◆ **DIRECTIONS**: For the listing below, output exactly the lines from the line with "# Слайдер на JavaScript" up to and including the line with "# посмотреть по", and no other lines.

◆ **RECORDS**:
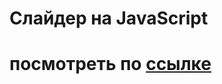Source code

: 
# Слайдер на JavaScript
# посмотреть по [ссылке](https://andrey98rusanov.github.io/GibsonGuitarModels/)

==

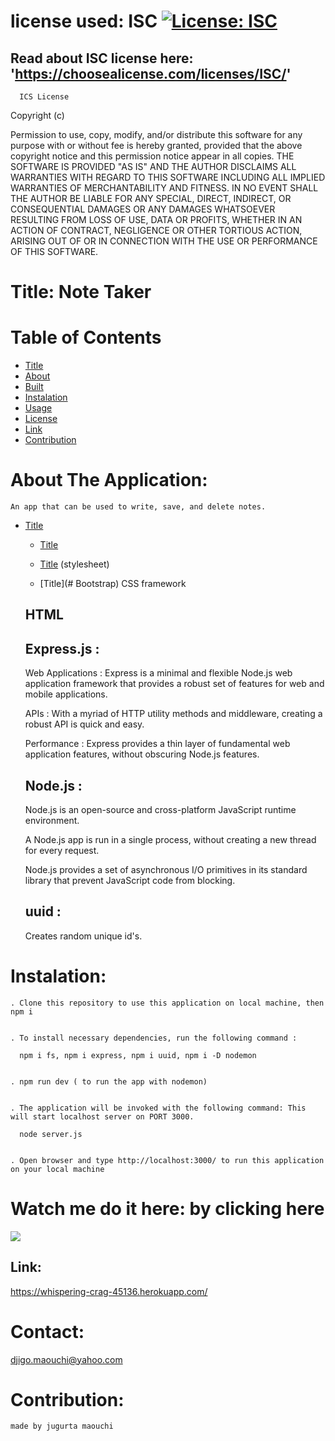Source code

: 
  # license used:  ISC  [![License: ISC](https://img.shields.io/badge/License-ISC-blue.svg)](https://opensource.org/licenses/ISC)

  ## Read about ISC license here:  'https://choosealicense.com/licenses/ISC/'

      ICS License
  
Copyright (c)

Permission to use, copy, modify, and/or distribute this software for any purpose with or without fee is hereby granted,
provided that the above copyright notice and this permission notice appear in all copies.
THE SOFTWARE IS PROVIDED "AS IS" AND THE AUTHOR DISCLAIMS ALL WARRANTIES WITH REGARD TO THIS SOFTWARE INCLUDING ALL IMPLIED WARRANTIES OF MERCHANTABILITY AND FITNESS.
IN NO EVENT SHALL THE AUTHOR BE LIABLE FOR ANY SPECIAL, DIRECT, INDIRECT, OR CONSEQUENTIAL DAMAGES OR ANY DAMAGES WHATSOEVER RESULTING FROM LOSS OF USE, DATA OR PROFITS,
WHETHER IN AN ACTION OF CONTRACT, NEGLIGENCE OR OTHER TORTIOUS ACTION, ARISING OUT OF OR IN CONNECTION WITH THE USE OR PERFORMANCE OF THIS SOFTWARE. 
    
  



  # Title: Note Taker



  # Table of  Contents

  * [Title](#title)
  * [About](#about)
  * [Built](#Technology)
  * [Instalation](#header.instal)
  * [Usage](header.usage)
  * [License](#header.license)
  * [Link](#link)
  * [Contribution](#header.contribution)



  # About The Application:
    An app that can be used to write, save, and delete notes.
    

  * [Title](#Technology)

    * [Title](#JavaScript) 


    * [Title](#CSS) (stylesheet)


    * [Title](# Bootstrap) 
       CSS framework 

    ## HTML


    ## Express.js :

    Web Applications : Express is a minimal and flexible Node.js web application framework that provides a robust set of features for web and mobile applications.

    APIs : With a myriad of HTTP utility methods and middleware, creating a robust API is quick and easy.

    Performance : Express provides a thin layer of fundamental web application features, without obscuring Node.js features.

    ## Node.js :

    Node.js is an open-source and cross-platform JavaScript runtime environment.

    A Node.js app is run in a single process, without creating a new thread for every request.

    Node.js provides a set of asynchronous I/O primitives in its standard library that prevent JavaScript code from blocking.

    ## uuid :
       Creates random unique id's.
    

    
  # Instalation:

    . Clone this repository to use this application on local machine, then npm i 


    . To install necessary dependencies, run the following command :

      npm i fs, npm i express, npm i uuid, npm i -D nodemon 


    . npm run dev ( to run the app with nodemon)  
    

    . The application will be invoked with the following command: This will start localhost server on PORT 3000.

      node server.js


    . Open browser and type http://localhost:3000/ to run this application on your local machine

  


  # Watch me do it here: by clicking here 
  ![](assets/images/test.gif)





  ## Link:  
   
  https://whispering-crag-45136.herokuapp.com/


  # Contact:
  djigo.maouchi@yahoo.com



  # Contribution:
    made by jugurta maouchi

◆ **RESPONSE AREA**:
# Слайдер на JavaScript
# посмотреть по [ссылке](https://andrey98rusanov.github.io/GibsonGuitarModels/)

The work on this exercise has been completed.